According to Statista, 46.5 million cars populate Germany’s roads. With a population density of 82.6 million people, more than one in two drives a car. By comparison, the stock of electric cars is dwindling. The Federal Motor Transport Authority counted just 53,861 vehicles at the beginning of the year. What is the reason for this?
Despite the environmental bonus for electric mobility announced by the German government in 2016, the sale of electric vehicles may not really gain momentum. According to a recent study by Horváth & Partners, this is due to the high sales prices. And this despite the trend towards falling battery costs for electric vehicles.
The management consultancy calculates: in 2017, one kilowatt hour cost about 170 euros, almost 25 percent less than in the previous year. In 2010, the price was still around 600 euros per kilowatt hour. Accordingly, the value of leading lithium-ion batteries is falling steadily. Dr.
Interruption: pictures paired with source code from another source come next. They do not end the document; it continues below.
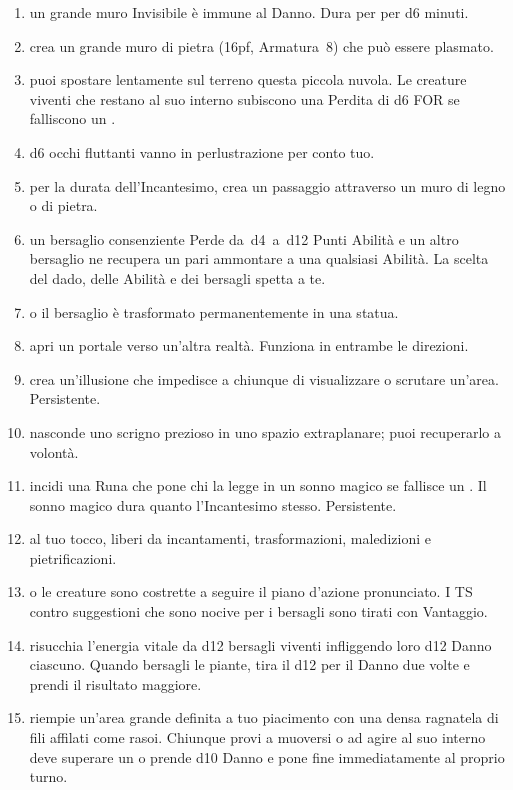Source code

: \documentclass[itdr]{subfiles}
\begin{document}
\begin{enumerate}
	\item {} un grande muro Invisibile è immune al Danno. Dura per per d6 minuti.
	\item {} crea un grande muro di pietra (16pf, Armatura~8) che può essere plasmato.
	\item {} puoi spostare lentamente sul terreno questa piccola nuvola. Le creature viventi che restano al suo interno subiscono una Perdita di d6 FOR se falliscono un .
	\item {} d6 occhi fluttanti vanno in perlustrazione per conto tuo.
	\item {} per la durata dell'Incantesimo, crea un passaggio attraverso un muro di legno o di pietra.
	\item {} un bersaglio consenziente Perde \mbox{da d4 a d12} Punti Abilità e un altro bersaglio ne recupera un pari ammontare a una qualsiasi Abilità. La scelta del dado, delle \mbox{Abilità} e dei bersagli spetta a te.
	\item {}  o il bersaglio è trasformato permanentemente in una statua.
	\item {} apri un portale verso un'altra realtà. Funziona in entrambe le direzioni.
	\item {} crea un'illusione che impedisce a chiunque di visualizzare o scrutare un'area. Persistente.
	\item {} nasconde uno scrigno prezioso in uno spazio extraplanare; puoi recuperarlo a volontà.
	\item {} incidi una Runa che pone chi la legge in un sonno magico se fallisce un . Il sonno magico dura quanto l'Incantesimo stesso. Persistente.
	\item {} al tuo tocco, liberi da incantamenti, trasformazioni, maledizioni e pietrificazioni.
	\item {}  o le creature sono costrette a seguire il piano d'azione pronunciato. I TS contro suggestioni che sono nocive per i bersagli sono tirati con Vantaggio.
	\item {} risucchia l'energia vitale da d12 bersagli viventi infliggendo loro d12 Danno ciascuno. Quando bersagli le piante, tira il d12 per il Danno due volte e prendi il risultato maggiore.
	\item {} riempie un'area grande definita a tuo piacimento con una densa ragnatela di fili affilati come rasoi. Chiunque provi a muoversi o ad agire al suo interno deve superare un  o prende d10 Danno e pone fine immediatamente al proprio turno.

\end{enumerate}
\end{document}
Oliver Greiner, head of the study and partner at Horváth & Partners assumes that prices will continue to fall: “We are convinced that the trend will continue and that one kilowatt hour in 2020 will cost less than 100 euros.
The customer reaches deep into his pocket
Only the customer feels nothing of all this – quite the contrary. He still has to dig deep into his pocket for an electric car. For example, the electric car from BMW is available from 37,550 euros, as can be seen on the website. The price for a BMW1 Series starts at 25,150 Euros.
One of the most important factors in spreading electric vehicles further is the price. According to Horváth & Partners, falling battery prices are elementary for the breakthrough. At the moment, electric cars are simply too expensive for consumers.
Dr. Oliver Greiner calculates: “Even if you include the purchase premium of the German government, the premium was still over 30 percent. “It should, therefore, be noted that the rapidly falling battery prices have not yet reached the customer. It also becomes clear that the German government’s eco-rebate offers little incentive for consumers.
Understandably, because who spends 30 percent more on a car voluntarily if, moreover, it is not yet secured where it can be refueled?
Not enough charging stations
According to Wikipedia, there are currently around 12,000 charging stations with more than 35,000 charging points in Germany. In some cities, for example in Stuttgart, the network with 312 stations is relatively well developed. Others, on the other hand – and Munich is one of them – are lagging behind with 218. Goingelectric puts it vividly on a map of Germany.
Stadtwerke München is trying to counteract this. With a charging station for home use. Only this costs 1,249 Euro with a charging capacity of 11kW. For 22 kW an electric car owner has to pay 1,549 Euro, plus the preparation of the electrical installation.
If you want to be comfortable, you have to reach into your pocket again. How nice it would be if at least the car manufacturers set a good example and passed on price advantages to consumers. But they are so busy working on their past mistakes like diesel and exhaust scandals that there is no time to seriously work on electro-mobile concepts. So far, at least, there has been no talk of attractive offers for consumers.
In view of current developments, the German government’s goal of achieving a distribution of 1 million electric cars by 2020 is also faltering. If the growth rate continues as in the previous year, one million electric vehicles will only be on German roads in 2022. Horváth & Partners have calculated this. This also includes plug-in hybrids and vehicles with fuel cells.
In short; it is completely laudable that, despite everything, there are consumers who choose an electric car when buying a car.